In some unanticipated moments, the
place is so surprising and yes, difficult, that it starts to feel holy. I
cannot speak the language, but who would not fall in love with Vietnam and the
impossibility of ever knowing it even as she pursued it? And yes, I cannot lose
the feeling that even if I did manage to learn the difficult tonal language in
which ma, depending on how it is
pronounced, can mean mother, ghost, tomb, horse or rice seedling, I
would still never really know what is going on.
Yes,
I rhapsodize.
Most of my life I never even
considered visiting Vietnam. And it may
be the case that the timing of the initial decision to go was just the right
thing to do, a nudge from the universe: bored at work, starting to realize how
solitary I really am, in need of stimulation, I went. In fact, the minute, the
minute the idea of travel to Vietnam was suggested to me, I said yes on the
spot without having any idea what I was getting
myself into. At the time, other parts of my life, other activities, did
not seem likely to yield much new in the
long term. I was—and continue to be—a middle aged woman in a culture that
values youth, self-promotion, and celebrity. Perhaps in some ways I felt on my
way to being moot. So why not go?
These days I by no means take this
travel for granted, however, whether I am by myself or on occasion with others.

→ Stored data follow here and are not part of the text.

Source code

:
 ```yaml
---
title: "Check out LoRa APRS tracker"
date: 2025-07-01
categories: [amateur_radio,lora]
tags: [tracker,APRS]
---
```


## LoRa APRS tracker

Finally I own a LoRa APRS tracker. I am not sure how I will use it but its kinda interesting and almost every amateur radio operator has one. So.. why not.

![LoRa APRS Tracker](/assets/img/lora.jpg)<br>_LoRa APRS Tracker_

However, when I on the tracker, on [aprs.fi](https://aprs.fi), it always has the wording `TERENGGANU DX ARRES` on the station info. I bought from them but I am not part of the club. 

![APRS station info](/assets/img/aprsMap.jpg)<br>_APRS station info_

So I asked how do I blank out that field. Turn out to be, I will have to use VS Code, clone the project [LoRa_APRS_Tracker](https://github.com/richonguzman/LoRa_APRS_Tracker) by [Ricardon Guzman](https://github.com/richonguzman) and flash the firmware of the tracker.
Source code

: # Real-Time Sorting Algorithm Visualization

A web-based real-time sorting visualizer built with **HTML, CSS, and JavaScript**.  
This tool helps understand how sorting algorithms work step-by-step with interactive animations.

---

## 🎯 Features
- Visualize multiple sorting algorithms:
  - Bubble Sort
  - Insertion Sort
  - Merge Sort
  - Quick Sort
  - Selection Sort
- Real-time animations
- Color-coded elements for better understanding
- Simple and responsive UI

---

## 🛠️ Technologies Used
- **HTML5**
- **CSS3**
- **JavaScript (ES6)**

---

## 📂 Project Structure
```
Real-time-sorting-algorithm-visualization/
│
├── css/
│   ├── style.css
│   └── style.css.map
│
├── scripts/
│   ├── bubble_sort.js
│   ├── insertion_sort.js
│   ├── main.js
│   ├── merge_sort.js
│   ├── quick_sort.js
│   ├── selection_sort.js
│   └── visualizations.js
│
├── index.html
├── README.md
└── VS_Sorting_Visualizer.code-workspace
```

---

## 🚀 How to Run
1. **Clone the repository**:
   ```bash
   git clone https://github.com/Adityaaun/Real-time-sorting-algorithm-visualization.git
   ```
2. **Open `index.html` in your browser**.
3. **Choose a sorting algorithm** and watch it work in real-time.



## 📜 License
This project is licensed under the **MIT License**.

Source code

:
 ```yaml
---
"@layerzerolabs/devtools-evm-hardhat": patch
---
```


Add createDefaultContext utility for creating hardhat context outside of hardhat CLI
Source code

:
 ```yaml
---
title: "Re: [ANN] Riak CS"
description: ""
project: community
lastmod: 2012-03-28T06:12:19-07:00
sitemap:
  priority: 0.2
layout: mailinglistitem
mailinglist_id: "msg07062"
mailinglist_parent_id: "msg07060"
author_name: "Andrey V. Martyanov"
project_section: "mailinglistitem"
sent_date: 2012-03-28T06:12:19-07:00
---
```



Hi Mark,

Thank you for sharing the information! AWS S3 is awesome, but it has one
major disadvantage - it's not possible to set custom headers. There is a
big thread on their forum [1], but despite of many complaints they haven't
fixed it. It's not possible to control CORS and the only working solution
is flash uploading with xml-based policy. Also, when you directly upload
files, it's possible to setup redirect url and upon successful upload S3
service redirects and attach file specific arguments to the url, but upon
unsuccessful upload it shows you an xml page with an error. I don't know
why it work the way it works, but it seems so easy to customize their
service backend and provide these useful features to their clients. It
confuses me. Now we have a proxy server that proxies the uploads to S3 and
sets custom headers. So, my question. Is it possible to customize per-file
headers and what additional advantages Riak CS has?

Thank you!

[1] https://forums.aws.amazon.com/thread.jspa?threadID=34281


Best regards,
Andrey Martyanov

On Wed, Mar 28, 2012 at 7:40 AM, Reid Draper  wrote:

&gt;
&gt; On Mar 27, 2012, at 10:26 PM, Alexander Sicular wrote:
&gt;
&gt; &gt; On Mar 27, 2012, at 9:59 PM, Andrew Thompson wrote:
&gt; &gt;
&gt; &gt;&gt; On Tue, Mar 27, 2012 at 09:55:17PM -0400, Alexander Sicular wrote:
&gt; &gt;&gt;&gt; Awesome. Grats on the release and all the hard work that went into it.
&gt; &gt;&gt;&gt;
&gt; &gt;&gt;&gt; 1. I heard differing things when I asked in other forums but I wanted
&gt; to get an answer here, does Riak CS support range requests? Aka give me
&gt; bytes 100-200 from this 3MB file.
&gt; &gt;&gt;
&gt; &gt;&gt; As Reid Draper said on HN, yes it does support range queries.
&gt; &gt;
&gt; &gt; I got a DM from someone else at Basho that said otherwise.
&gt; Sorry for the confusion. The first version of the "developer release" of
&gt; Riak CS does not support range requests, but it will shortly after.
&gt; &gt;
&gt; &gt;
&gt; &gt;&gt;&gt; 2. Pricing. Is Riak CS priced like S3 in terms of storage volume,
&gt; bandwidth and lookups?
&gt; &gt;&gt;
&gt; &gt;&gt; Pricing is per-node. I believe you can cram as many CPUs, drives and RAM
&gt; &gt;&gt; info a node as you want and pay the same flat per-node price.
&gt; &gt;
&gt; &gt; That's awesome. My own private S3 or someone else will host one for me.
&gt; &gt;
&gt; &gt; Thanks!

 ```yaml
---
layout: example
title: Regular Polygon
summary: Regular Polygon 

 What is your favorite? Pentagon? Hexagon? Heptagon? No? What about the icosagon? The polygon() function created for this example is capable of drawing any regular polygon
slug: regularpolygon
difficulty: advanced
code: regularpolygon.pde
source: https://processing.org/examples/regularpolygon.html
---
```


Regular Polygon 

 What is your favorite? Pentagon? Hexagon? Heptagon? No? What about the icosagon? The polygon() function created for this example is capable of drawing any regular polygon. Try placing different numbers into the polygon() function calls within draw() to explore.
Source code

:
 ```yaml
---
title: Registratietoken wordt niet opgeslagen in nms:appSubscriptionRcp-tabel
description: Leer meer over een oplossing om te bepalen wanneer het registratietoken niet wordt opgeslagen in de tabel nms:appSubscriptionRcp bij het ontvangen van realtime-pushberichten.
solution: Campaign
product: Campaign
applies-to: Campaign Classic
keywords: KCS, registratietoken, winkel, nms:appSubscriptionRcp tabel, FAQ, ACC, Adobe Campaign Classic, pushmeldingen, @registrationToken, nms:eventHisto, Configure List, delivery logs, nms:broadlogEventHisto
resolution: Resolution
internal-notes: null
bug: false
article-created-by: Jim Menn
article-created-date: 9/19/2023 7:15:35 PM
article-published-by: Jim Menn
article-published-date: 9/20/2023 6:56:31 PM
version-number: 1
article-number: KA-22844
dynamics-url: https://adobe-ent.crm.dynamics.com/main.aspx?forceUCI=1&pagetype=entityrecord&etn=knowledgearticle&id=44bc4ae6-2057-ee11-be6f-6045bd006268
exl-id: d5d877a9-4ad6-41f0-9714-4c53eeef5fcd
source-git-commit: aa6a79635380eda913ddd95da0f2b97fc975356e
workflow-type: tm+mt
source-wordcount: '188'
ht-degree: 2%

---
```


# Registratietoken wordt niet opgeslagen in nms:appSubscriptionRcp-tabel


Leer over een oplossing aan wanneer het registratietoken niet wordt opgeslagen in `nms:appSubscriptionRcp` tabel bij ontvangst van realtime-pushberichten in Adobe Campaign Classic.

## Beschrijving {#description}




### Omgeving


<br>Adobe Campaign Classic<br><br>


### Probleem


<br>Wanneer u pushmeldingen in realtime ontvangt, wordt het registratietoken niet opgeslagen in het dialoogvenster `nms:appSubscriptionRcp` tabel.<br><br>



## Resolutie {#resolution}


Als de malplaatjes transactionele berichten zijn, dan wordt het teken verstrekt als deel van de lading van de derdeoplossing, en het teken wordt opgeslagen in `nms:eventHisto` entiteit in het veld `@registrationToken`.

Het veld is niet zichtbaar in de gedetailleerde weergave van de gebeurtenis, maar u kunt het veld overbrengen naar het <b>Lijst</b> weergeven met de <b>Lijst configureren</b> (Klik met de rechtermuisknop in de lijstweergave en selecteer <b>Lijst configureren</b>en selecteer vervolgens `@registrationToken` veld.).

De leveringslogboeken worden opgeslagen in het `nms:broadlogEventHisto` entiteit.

I go and I come back. I know how fortunate I am. I know that my travel, even buying a plane
ticket and staying at three star $50 a night hotels ($18 outside major cities),
is beyond the means and imaginations and outside the value systems of a lot of
people. I know that I could not do it
without support from friends and family. I take my travel lightly and I don’t.
Let me explain: I live modestly. My
house is paid for. I have tenure. I work ten months a year, I have flextime, I
have a laptop, an old iPad, and until I retired, I had a
small comfortable and attractive office with windows. (I even got to choose the
colors of this latest office.) I am enormously grateful for my a decent health
insurance policy that I have never had to pay a cent toward, and given my small
ailments—none of them life-threatening, knock on wood, and none of them even
painful. If I creak on occasion when I get out of bed in the coldest mornings
of January, then I am limber enough within the next fifteen minutes, and anyway
all the minor aches and pains and allergies disappear when I am in Vietnam.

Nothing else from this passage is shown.